*HOW TO COMPLETE THIS TASK*: Would you give the listing again exactly as written, minus its pictures?
--
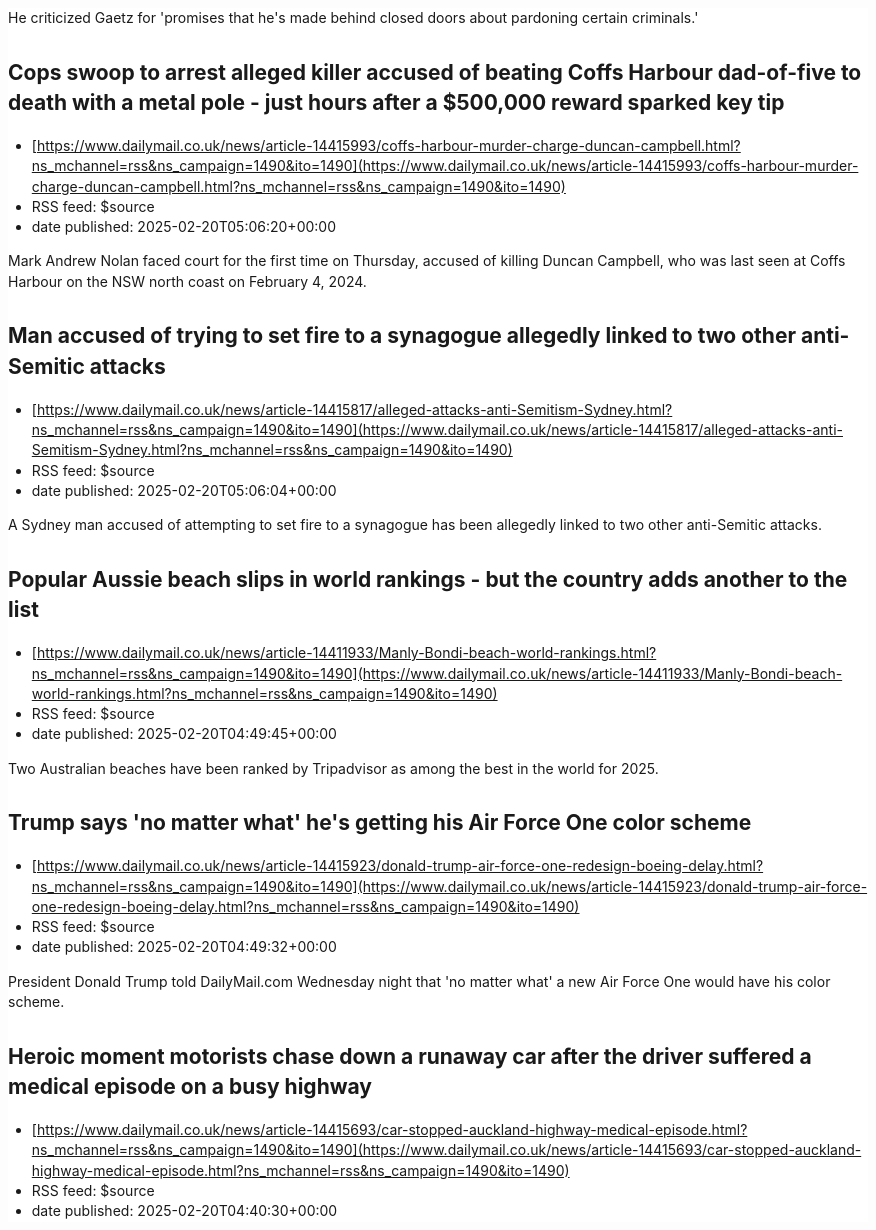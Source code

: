 He criticized Gaetz for 'promises that he's made behind closed doors about pardoning certain criminals.'

## Cops swoop to arrest alleged killer accused of beating Coffs Harbour dad-of-five to death with a metal pole - just hours after a $500,000 reward sparked key tip
 - [https://www.dailymail.co.uk/news/article-14415993/coffs-harbour-murder-charge-duncan-campbell.html?ns_mchannel=rss&ns_campaign=1490&ito=1490](https://www.dailymail.co.uk/news/article-14415993/coffs-harbour-murder-charge-duncan-campbell.html?ns_mchannel=rss&ns_campaign=1490&ito=1490)
 - RSS feed: $source
 - date published: 2025-02-20T05:06:20+00:00

Mark Andrew Nolan faced court for the first time on Thursday, accused of killing Duncan Campbell, who was last seen at Coffs Harbour on the NSW north coast on February 4, 2024.

## Man accused of trying to set fire to a synagogue allegedly linked to two other anti-Semitic attacks
 - [https://www.dailymail.co.uk/news/article-14415817/alleged-attacks-anti-Semitism-Sydney.html?ns_mchannel=rss&ns_campaign=1490&ito=1490](https://www.dailymail.co.uk/news/article-14415817/alleged-attacks-anti-Semitism-Sydney.html?ns_mchannel=rss&ns_campaign=1490&ito=1490)
 - RSS feed: $source
 - date published: 2025-02-20T05:06:04+00:00

A Sydney man accused of attempting to set fire to a synagogue has been allegedly linked to two other anti-Semitic attacks.

## Popular Aussie beach slips in world rankings - but the country adds another to the list
 - [https://www.dailymail.co.uk/news/article-14411933/Manly-Bondi-beach-world-rankings.html?ns_mchannel=rss&ns_campaign=1490&ito=1490](https://www.dailymail.co.uk/news/article-14411933/Manly-Bondi-beach-world-rankings.html?ns_mchannel=rss&ns_campaign=1490&ito=1490)
 - RSS feed: $source
 - date published: 2025-02-20T04:49:45+00:00

Two Australian beaches have been ranked by Tripadvisor as among the best in the world for 2025.

## Trump says 'no matter what' he's getting his Air Force One color scheme
 - [https://www.dailymail.co.uk/news/article-14415923/donald-trump-air-force-one-redesign-boeing-delay.html?ns_mchannel=rss&ns_campaign=1490&ito=1490](https://www.dailymail.co.uk/news/article-14415923/donald-trump-air-force-one-redesign-boeing-delay.html?ns_mchannel=rss&ns_campaign=1490&ito=1490)
 - RSS feed: $source
 - date published: 2025-02-20T04:49:32+00:00

President Donald Trump told DailyMail.com Wednesday night that 'no matter what' a new Air Force One would have his color scheme.

## Heroic moment motorists chase down a runaway car after the driver suffered a medical episode on a busy highway
 - [https://www.dailymail.co.uk/news/article-14415693/car-stopped-auckland-highway-medical-episode.html?ns_mchannel=rss&ns_campaign=1490&ito=1490](https://www.dailymail.co.uk/news/article-14415693/car-stopped-auckland-highway-medical-episode.html?ns_mchannel=rss&ns_campaign=1490&ito=1490)
 - RSS feed: $source
 - date published: 2025-02-20T04:40:30+00:00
--
*ANSWER BOX*:
Source code

: He criticized Gaetz for 'promises that he's made behind closed doors about pardoning certain criminals.'

## Cops swoop to arrest alleged killer accused of beating Coffs Harbour dad-of-five to death with a metal pole - just hours after a $500,000 reward sparked key tip
 - [https://www.dailymail.co.uk/news/article-14415993/coffs-harbour-murder-charge-duncan-campbell.html?ns_mchannel=rss&ns_campaign=1490&ito=1490](https://www.dailymail.co.uk/news/article-14415993/coffs-harbour-murder-charge-duncan-campbell.html?ns_mchannel=rss&ns_campaign=1490&ito=1490)
 - RSS feed: $source
 - date published: 2025-02-20T05:06:20+00:00

Mark Andrew Nolan faced court for the first time on Thursday, accused of killing Duncan Campbell, who was last seen at Coffs Harbour on the NSW north coast on February 4, 2024.

## Man accused of trying to set fire to a synagogue allegedly linked to two other anti-Semitic attacks
 - [https://www.dailymail.co.uk/news/article-14415817/alleged-attacks-anti-Semitism-Sydney.html?ns_mchannel=rss&ns_campaign=1490&ito=1490](https://www.dailymail.co.uk/news/article-14415817/alleged-attacks-anti-Semitism-Sydney.html?ns_mchannel=rss&ns_campaign=1490&ito=1490)
 - RSS feed: $source
 - date published: 2025-02-20T05:06:04+00:00

A Sydney man accused of attempting to set fire to a synagogue has been allegedly linked to two other anti-Semitic attacks.

## Popular Aussie beach slips in world rankings - but the country adds another to the list
 - [https://www.dailymail.co.uk/news/article-14411933/Manly-Bondi-beach-world-rankings.html?ns_mchannel=rss&ns_campaign=1490&ito=1490](https://www.dailymail.co.uk/news/article-14411933/Manly-Bondi-beach-world-rankings.html?ns_mchannel=rss&ns_campaign=1490&ito=1490)
 - RSS feed: $source
 - date published: 2025-02-20T04:49:45+00:00

Two Australian beaches have been ranked by Tripadvisor as among the best in the world for 2025.

## Trump says 'no matter what' he's getting his Air Force One color scheme
 - [https://www.dailymail.co.uk/news/article-14415923/donald-trump-air-force-one-redesign-boeing-delay.html?ns_mchannel=rss&ns_campaign=1490&ito=1490](https://www.dailymail.co.uk/news/article-14415923/donald-trump-air-force-one-redesign-boeing-delay.html?ns_mchannel=rss&ns_campaign=1490&ito=1490)
 - RSS feed: $source
 - date published: 2025-02-20T04:49:32+00:00

President Donald Trump told DailyMail.com Wednesday night that 'no matter what' a new Air Force One would have his color scheme.

## Heroic moment motorists chase down a runaway car after the driver suffered a medical episode on a busy highway
 - [https://www.dailymail.co.uk/news/article-14415693/car-stopped-auckland-highway-medical-episode.html?ns_mchannel=rss&ns_campaign=1490&ito=1490](https://www.dailymail.co.uk/news/article-14415693/car-stopped-auckland-highway-medical-episode.html?ns_mchannel=rss&ns_campaign=1490&ito=1490)
 - RSS feed: $source
 - date published: 2025-02-20T04:40:30+00:00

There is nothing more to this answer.